Plain-text document sources

-*-*-

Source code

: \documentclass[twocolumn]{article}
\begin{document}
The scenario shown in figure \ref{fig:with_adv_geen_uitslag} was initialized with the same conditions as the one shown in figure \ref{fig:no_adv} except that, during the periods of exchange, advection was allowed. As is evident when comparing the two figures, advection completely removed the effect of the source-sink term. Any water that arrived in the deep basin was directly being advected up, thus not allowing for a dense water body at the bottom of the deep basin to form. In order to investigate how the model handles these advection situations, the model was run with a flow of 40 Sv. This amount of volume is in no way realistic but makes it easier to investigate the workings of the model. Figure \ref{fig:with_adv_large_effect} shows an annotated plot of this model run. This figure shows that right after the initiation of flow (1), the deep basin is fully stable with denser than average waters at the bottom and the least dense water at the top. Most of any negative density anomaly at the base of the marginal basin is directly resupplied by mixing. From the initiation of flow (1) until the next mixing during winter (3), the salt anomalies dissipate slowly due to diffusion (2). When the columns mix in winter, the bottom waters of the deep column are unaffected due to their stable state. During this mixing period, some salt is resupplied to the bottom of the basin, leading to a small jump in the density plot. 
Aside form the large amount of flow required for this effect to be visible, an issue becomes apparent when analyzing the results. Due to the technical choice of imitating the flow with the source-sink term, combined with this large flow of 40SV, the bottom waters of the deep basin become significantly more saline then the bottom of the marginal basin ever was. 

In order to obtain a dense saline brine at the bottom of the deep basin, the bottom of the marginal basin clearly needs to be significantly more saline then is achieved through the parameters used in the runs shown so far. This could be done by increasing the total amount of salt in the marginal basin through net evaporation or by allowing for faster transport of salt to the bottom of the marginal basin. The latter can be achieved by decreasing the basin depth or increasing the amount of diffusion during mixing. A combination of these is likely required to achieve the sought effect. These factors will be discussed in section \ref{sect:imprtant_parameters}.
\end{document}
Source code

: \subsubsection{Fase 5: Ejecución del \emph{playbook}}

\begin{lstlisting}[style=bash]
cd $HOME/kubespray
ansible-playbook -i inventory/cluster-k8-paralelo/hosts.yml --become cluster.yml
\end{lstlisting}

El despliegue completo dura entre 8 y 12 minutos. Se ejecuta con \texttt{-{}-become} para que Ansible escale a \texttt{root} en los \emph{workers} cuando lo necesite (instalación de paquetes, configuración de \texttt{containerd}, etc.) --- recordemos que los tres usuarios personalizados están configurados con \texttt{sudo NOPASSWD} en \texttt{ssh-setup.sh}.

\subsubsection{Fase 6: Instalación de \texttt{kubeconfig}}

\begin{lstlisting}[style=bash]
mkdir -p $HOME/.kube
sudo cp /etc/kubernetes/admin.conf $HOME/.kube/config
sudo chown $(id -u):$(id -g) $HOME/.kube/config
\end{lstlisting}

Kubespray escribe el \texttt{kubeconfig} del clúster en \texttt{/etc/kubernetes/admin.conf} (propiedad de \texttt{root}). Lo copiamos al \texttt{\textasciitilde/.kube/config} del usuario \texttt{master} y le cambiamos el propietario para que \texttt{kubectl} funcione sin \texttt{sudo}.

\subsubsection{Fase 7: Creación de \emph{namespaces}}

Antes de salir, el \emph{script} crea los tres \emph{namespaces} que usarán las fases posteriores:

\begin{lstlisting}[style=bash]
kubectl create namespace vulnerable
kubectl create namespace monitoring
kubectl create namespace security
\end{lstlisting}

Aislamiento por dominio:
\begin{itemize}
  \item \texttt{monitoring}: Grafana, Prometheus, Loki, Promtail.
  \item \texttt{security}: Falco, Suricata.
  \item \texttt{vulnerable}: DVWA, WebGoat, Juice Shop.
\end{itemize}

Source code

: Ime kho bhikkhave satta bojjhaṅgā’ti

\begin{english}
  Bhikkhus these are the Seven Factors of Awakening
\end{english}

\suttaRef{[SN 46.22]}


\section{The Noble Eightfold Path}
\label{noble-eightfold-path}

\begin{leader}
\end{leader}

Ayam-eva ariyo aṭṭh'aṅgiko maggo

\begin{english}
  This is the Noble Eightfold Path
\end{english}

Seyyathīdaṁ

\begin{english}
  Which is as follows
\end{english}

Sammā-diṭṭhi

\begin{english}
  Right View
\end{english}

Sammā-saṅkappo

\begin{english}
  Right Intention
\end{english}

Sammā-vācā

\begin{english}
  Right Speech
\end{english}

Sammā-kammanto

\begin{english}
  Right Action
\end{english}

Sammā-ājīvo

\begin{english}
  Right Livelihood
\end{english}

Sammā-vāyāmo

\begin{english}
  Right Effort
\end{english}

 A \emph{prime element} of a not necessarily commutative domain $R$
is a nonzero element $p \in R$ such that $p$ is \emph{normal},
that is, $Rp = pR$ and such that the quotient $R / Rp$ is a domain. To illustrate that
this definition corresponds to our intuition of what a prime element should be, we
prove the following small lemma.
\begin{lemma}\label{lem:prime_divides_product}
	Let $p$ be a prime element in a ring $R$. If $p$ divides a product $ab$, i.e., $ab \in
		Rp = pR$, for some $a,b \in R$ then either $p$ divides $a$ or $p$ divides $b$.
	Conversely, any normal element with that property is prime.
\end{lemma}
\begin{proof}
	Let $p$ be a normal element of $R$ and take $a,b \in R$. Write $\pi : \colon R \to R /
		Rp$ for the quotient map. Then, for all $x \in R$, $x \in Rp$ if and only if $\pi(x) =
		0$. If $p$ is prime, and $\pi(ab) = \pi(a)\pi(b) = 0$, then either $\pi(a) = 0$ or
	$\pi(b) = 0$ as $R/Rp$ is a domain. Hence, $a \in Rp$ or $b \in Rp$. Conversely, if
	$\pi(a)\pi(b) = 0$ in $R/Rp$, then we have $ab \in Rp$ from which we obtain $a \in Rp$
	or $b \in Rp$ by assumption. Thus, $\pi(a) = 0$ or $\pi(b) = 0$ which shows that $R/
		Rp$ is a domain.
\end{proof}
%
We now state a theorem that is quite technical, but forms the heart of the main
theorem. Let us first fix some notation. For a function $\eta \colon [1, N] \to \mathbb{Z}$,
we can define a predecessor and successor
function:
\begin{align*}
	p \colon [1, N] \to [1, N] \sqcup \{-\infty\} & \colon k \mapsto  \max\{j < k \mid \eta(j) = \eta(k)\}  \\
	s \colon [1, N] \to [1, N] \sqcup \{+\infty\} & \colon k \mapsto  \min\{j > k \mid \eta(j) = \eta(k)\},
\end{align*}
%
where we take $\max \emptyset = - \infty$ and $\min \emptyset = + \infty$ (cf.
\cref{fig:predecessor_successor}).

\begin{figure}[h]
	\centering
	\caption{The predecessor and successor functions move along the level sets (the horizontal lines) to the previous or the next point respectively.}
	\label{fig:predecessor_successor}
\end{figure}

-*-*-

--- Problem ---
Copy exactly the lines above, from the one containing "we can define a predecessor and successor" through the very last line.

--- The completed task ---
we can define a predecessor and successor
function:
\begin{align*}
	p \colon [1, N] \to [1, N] \sqcup \{-\infty\} & \colon k \mapsto  \max\{j < k \mid \eta(j) = \eta(k)\}  \\
	s \colon [1, N] \to [1, N] \sqcup \{+\infty\} & \colon k \mapsto  \min\{j > k \mid \eta(j) = \eta(k)\},
\end{align*}
%
where we take $\max \emptyset = - \infty$ and $\min \emptyset = + \infty$ (cf.
\cref{fig:predecessor_successor}).

\begin{figure}[h]
	\centering
	\caption{The predecessor and successor functions move along the level sets (the horizontal lines) to the previous or the next point respectively.}
	\label{fig:predecessor_successor}
\end{figure}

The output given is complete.